I think we easily forget that user-defined types are a relatively recent mainstream consideration. It wasn't until the late 90's that you could mention the idea in typical code shops without raised eyebrows or even open scorn, and there are still developers -- both old and new -- who insist (for various reasons) that the only types we need are boolean, int, decimal, timestamp and string -- or some variation thereof -- because user-defined types are too hard for average programmers, type constraints will only come back to bite you, etc., etc.

That said, I will (as usual) suggest that there's little to be gained in trying to (re)interpret old papers as anything except passing interest.

Said by the man with the retirement project of trying to (re)interpret Childs 1968.

Rather than endless re-readings of 70's-era publications, far more useful -- and interesting -- would be to reconsider, from scratch and without reference to old papers, database language design (and perhaps database systems in general) in light of modern type theory, modern language design, and modern requirements.

I'm not advocating trying to implement ideas from that era, even if the papers were wonderfully clear -- which Codd isn't, neither Childs. I am interested in what problem/difficulty for the RM Codd was struggling with. I think I have some understanding. I'm sure SQL doesn't address it. I'm pretty sure TTM doesn't address it. I can be pretty sure modern type theory/language design doesn't get near it either, and certainly not the self-proclaimed replacements for SQL.

BTW there's plenty of other disciplines going back over old material/thinkers. I think your attitude is just plain wrong. For instance after the GFC, which was amongst other things an epic failure of NeoLiberal Economic Theory, people have been going back to Keynes 1936 and even Adam Smith 1759 -- that is not the Smith treatise that right-wingers quote from, but the earlier Theory of Moral Sentiments that explains the psychology of markets. In Linguistics, if you want to understand Chomsky, you're far better reading 1957 or even the earlier 'Three Models' than his more recent turgid impenetrable stuff. And Linguisticians trying to recover from the evil dominion of Chomsky are going back to deSaussure, Jesperson, Jakobsen, even Bloomfield, A.N.Firth, M.A.K.Halliday.

Modern is not better; with 'progress' it's two steps forward and one back, as my very wise grandmother (b. 1896) used to say.
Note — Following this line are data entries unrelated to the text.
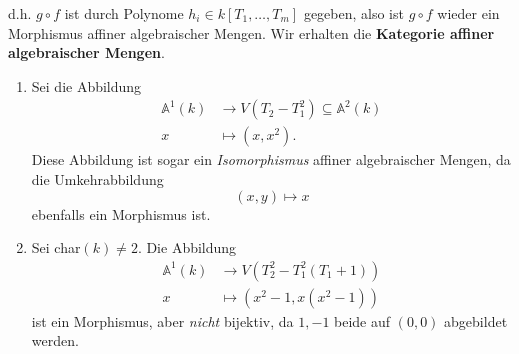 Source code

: d.h. $g\circ f$ ist durch Polynome $h_{i}\in k[T_{1},\ldots,T_{m}]$
gegeben, also ist $g\circ f$ wieder ein Morphismus affiner algebraischer
Mengen. Wir erhalten die \textbf{Kategorie affiner algebraischer Mengen}.
\begin{example}
  \label{bsp:morphismen-alg-mengen}
  \mbox{}
  \begin{enumerate}
  \item Sei die Abbildung
    \begin{align*}
      \mathbb{A}^{1}(k) & \rightarrow V(T_{2}-T_{1}^{2})\subseteq\mathbb{A}^{2}(k)\\
      x & \mapsto(x,x^{2}).
    \end{align*}
    Diese Abbildung ist sogar ein \emph{Isomorphismus }affiner algebraischer
    Mengen, da die Umkehrabbildung
    \[
      (x,y)\mapsto x
    \]
    ebenfalls ein Morphismus ist.
  \item Sei char$(k)\neq2$. Die Abbildung
    \begin{align*}
      \mathbb{A}^{1}(k) & \rightarrow V(T_{2}^{2}-T_{1}^{2}(T_{1}+1))\\
      x & \mapsto(x^{2}-1,x(x^{2}-1))
    \end{align*}
    ist ein Morphismus, aber \emph{nicht }bijektiv, da $1,-1$ beide auf
    $(0,0)$ abgebildet werden.
  \end{enumerate}
\end{example}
Quote from AntC on March 16, 2020, 1:26 am

Quote from Hugh on March 15, 2020, 12:46 pm

Personally I see little point in trying to guess what Codd really meant by "domain".

So please explain how TTM distinguishes supplier 3 from part 3, given that people will give Integer identifiers to pretty much everything. Or should they not do that? Then where does TTM proscribe it?

I do, however, strongly suspect that his understanding of the term "data type" was in terms of physical representations and built-in types only as in languages like Fortran and Cobol.

As I said to Erwin, I don't think he had the least care for the term "data type" or whatever it meant. What evidence can you provide that "his understanding" denotes something?

Does TTM really militate against support for enumerated types?  I don't remember discussing these with Chris.

Yes TTM does militate against. I think a relevant question would be: does P/L1 support enumerated types, or rather did it when Chris was designing Tutorial D?

How militate against? The PossRep for the set of values within an enumerated type are distinct from any other values in any other type, and created 'out of thin air' by declaring the type. Their PhysRep might well be the same as some existing type (typically Integer), but that's opaque from the users' point of view.

If it is thought that a special prescription is needed, or some additional text in RM Pre 4, then I can only apologise and plead for liberal interpretation of RM Pre 4.  Tutorial D has no special syntax for such types, but surely an enumeration of a set of values can be coded in a possrep constraint.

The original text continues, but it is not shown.